• [Instructions for the task]:
In the lines below, output everything from the first line through the line containing "The android Audionce app" exactly as it is. Pictures are not part of the output.
Top of Listed entries
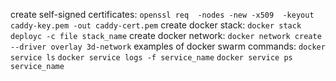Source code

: create self-signed certificates:
`openssl req  -nodes -new -x509  -keyout caddy-key.pem -out caddy-cert.pem`
create docker stack:
`docker stack deployc -c file stack_name`
create docker network:
`docker network create --driver overlay 3d-network`
examples of docker swarm commands:
`docker service ls`
`docker service logs -f service_name`
`docker service ps service_name`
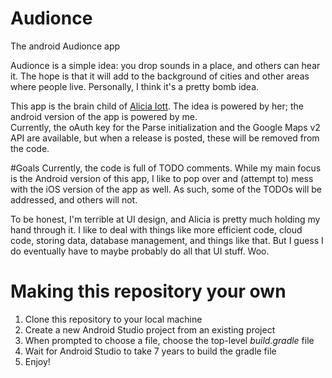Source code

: # Audionce
The android Audionce app

Audionce is a simple idea: you drop sounds in a place, and others can hear it. The hope is that it will add to the background of cities and other areas where people live. Personally, I think it's a pretty bomb idea.

This app is the brain child of <a href="https://github.com/iciaio">Alicia Iott</a>. The idea is powered by her; the android version of the app is powered by me.<br/>
Currently, the oAuth key for the Parse initialization and the Google Maps v2 API are available, but when a release is posted, these will be removed from the code.

#Goals
Currently, the code is full of TODO comments. While my main focus is the Android version of this app, I like to pop over and (attempt to) mess with the iOS version of the app as well. As such, some of the TODOs will be addressed, and others will not.<br/>

To be honest, I'm terrible at UI design, and Alicia is pretty much holding my hand through it. I like to deal with things like more efficient code, cloud code, storing data, database management, and things like that. But I guess I do eventually have to maybe probably do all that UI stuff. Woo.

# Making this repository your own
<ol>
  <li>Clone this repository to your local machine</li>
  <li>Create a new Android Studio project from an existing project</li>
  <li>When prompted to choose a file, choose the top-level <i>build.gradle</i> file</li>
  <li>Wait for Android Studio to take 7 years to build the gradle file</li>
  <li>Enjoy!</li>
</ol>

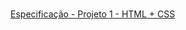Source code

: ###
[Especificação - Projeto 1 - HTML + CSS](https://www.fatecourinhos.edu.br/disciplinas/ilp540/exercprojs/projeto1-htmlcss/Especifica-2023.1.pdf)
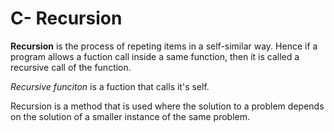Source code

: # C- Recursion

**Recursion** is the process of repeting items in a self-similar way. Hence if a program allows a fuction call inside a same function, then it is called a recursive call of the function.

*_Recursive funciton_* is a fuction that calls it's self.

Recursion is a method that is used where the solution to a problem depends on the solution of a smaller instance of the same problem.
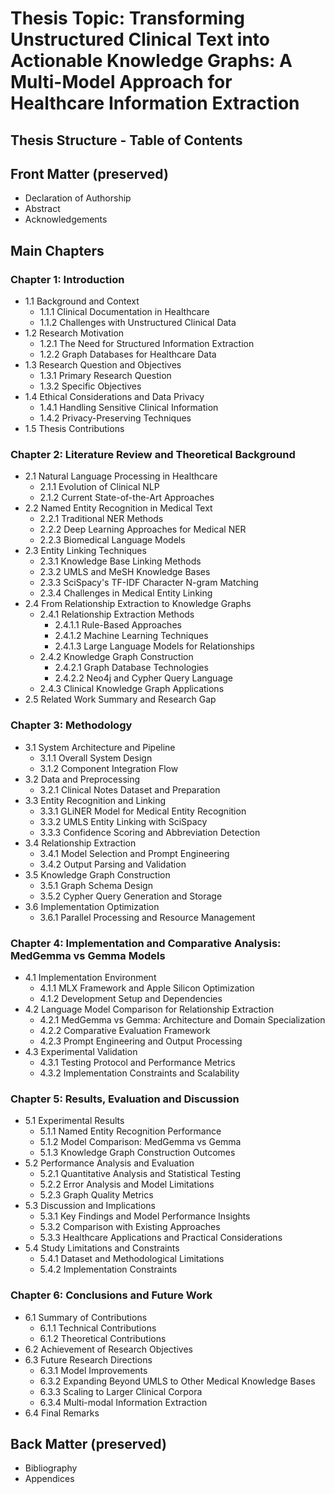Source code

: # Thesis Topic: Transforming Unstructured Clinical Text into Actionable Knowledge Graphs: A Multi-Model Approach for Healthcare Information Extraction

## Thesis Structure - Table of Contents

## Front Matter (preserved)

- Declaration of Authorship
- Abstract  
- Acknowledgements

## Main Chapters

### Chapter 1: Introduction

- 1.1 Background and Context
  - 1.1.1 Clinical Documentation in Healthcare
  - 1.1.2 Challenges with Unstructured Clinical Data
- 1.2 Research Motivation
  - 1.2.1 The Need for Structured Information Extraction
  - 1.2.2 Graph Databases for Healthcare Data
- 1.3 Research Question and Objectives
  - 1.3.1 Primary Research Question
  - 1.3.2 Specific Objectives
- 1.4 Ethical Considerations and Data Privacy
  - 1.4.1 Handling Sensitive Clinical Information
  - 1.4.2 Privacy-Preserving Techniques
- 1.5 Thesis Contributions

### Chapter 2: Literature Review and Theoretical Background

- 2.1 Natural Language Processing in Healthcare
  - 2.1.1 Evolution of Clinical NLP
  - 2.1.2 Current State-of-the-Art Approaches
- 2.2 Named Entity Recognition in Medical Text
  - 2.2.1 Traditional NER Methods
  - 2.2.2 Deep Learning Approaches for Medical NER
  - 2.2.3 Biomedical Language Models
- 2.3 Entity Linking Techniques
  - 2.3.1 Knowledge Base Linking Methods
  - 2.3.2 UMLS and MeSH Knowledge Bases
  - 2.3.3 SciSpacy's TF-IDF Character N-gram Matching
  - 2.3.4 Challenges in Medical Entity Linking
- 2.4 From Relationship Extraction to Knowledge Graphs
  - 2.4.1 Relationship Extraction Methods
    - 2.4.1.1 Rule-Based Approaches
    - 2.4.1.2 Machine Learning Techniques
    - 2.4.1.3 Large Language Models for Relationships
  - 2.4.2 Knowledge Graph Construction
    - 2.4.2.1 Graph Database Technologies
    - 2.4.2.2 Neo4j and Cypher Query Language
  - 2.4.3 Clinical Knowledge Graph Applications
- 2.5 Related Work Summary and Research Gap

### Chapter 3: Methodology

- 3.1 System Architecture and Pipeline
  - 3.1.1 Overall System Design
  - 3.1.2 Component Integration Flow
- 3.2 Data and Preprocessing
  - 3.2.1 Clinical Notes Dataset and Preparation
- 3.3 Entity Recognition and Linking
  - 3.3.1 GLiNER Model for Medical Entity Recognition
  - 3.3.2 UMLS Entity Linking with SciSpacy
  - 3.3.3 Confidence Scoring and Abbreviation Detection
- 3.4 Relationship Extraction
  - 3.4.1 Model Selection and Prompt Engineering
  - 3.4.2 Output Parsing and Validation
- 3.5 Knowledge Graph Construction
  - 3.5.1 Graph Schema Design
  - 3.5.2 Cypher Query Generation and Storage
- 3.6 Implementation Optimization
  - 3.6.1 Parallel Processing and Resource Management

### Chapter 4: Implementation and Comparative Analysis: MedGemma vs Gemma Models

- 4.1 Implementation Environment
  - 4.1.1 MLX Framework and Apple Silicon Optimization
  - 4.1.2 Development Setup and Dependencies
- 4.2 Language Model Comparison for Relationship Extraction
  - 4.2.1 MedGemma vs Gemma: Architecture and Domain Specialization
  - 4.2.2 Comparative Evaluation Framework
  - 4.2.3 Prompt Engineering and Output Processing
- 4.3 Experimental Validation
  - 4.3.1 Testing Protocol and Performance Metrics
  - 4.3.2 Implementation Constraints and Scalability

### Chapter 5: Results, Evaluation and Discussion

- 5.1 Experimental Results
  - 5.1.1 Named Entity Recognition Performance
  - 5.1.2 Model Comparison: MedGemma vs Gemma
  - 5.1.3 Knowledge Graph Construction Outcomes
- 5.2 Performance Analysis and Evaluation
  - 5.2.1 Quantitative Analysis and Statistical Testing
  - 5.2.2 Error Analysis and Model Limitations
  - 5.2.3 Graph Quality Metrics
- 5.3 Discussion and Implications
  - 5.3.1 Key Findings and Model Performance Insights
  - 5.3.2 Comparison with Existing Approaches
  - 5.3.3 Healthcare Applications and Practical Considerations
- 5.4 Study Limitations and Constraints
  - 5.4.1 Dataset and Methodological Limitations
  - 5.4.2 Implementation Constraints

### Chapter 6: Conclusions and Future Work

- 6.1 Summary of Contributions
  - 6.1.1 Technical Contributions
  - 6.1.2 Theoretical Contributions
- 6.2 Achievement of Research Objectives
- 6.3 Future Research Directions
  - 6.3.1 Model Improvements
  - 6.3.2 Expanding Beyond UMLS to Other Medical Knowledge Bases
  - 6.3.3 Scaling to Larger Clinical Corpora
  - 6.3.4 Multi-modal Information Extraction
- 6.4 Final Remarks

## Back Matter (preserved)

- Bibliography
- Appendices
Bottom of Listed entries
• [Task result]:
Source code

: create self-signed certificates:
`openssl req  -nodes -new -x509  -keyout caddy-key.pem -out caddy-cert.pem`
create docker stack:
`docker stack deployc -c file stack_name`
create docker network:
`docker network create --driver overlay 3d-network`
examples of docker swarm commands:
`docker service ls`
`docker service logs -f service_name`
`docker service ps service_name`
Source code

: # Audionce
The android Audionce app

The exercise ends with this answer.